■ Activity
Throughout the entries below, report every line where "Definition" is found.

■ Supplied entries

_____

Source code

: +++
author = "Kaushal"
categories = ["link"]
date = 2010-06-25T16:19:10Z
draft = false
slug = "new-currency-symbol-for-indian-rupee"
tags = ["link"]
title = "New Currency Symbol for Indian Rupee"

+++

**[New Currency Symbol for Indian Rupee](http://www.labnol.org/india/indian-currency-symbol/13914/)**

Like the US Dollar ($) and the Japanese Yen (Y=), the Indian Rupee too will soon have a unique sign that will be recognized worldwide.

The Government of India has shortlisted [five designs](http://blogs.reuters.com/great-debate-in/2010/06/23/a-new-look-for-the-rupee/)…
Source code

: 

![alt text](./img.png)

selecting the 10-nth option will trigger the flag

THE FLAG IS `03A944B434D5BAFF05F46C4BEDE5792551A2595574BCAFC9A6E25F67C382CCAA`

_____

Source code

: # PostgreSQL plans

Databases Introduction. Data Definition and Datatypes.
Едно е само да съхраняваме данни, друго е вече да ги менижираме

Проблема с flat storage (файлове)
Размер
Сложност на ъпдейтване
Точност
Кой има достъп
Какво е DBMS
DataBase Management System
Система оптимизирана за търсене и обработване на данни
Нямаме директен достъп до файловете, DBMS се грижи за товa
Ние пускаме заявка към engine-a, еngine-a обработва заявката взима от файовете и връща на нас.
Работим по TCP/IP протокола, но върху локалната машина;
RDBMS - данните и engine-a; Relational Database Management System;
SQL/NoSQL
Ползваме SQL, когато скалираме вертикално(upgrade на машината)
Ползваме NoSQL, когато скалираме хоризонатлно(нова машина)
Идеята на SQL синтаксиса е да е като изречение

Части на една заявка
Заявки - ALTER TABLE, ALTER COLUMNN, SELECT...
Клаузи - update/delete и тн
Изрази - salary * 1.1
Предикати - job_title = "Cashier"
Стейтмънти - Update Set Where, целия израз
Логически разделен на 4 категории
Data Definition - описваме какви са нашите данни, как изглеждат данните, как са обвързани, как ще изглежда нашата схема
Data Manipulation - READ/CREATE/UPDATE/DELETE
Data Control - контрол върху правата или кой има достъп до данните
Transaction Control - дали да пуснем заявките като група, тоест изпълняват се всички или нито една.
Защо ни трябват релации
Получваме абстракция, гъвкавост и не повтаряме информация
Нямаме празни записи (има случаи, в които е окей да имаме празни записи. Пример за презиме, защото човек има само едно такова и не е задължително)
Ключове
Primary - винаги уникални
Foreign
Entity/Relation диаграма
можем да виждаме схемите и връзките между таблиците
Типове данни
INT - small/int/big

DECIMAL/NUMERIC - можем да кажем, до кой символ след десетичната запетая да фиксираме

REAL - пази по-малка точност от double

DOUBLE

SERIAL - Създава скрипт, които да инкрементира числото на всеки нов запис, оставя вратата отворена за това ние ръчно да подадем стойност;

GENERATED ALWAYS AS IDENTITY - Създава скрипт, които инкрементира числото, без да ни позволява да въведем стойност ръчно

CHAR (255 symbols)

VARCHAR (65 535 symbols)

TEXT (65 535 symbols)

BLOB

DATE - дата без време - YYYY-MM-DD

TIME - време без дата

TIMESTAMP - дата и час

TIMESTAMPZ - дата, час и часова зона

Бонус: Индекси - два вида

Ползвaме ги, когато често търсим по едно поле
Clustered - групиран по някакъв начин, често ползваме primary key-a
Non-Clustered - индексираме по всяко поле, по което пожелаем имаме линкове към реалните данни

_____

■ Written reply
Databases Introduction. Data Definition and Datatypes.
Data Definition - описваме какви са нашите данни, как изглеждат данните, как са обвързани, как ще изглежда нашата схема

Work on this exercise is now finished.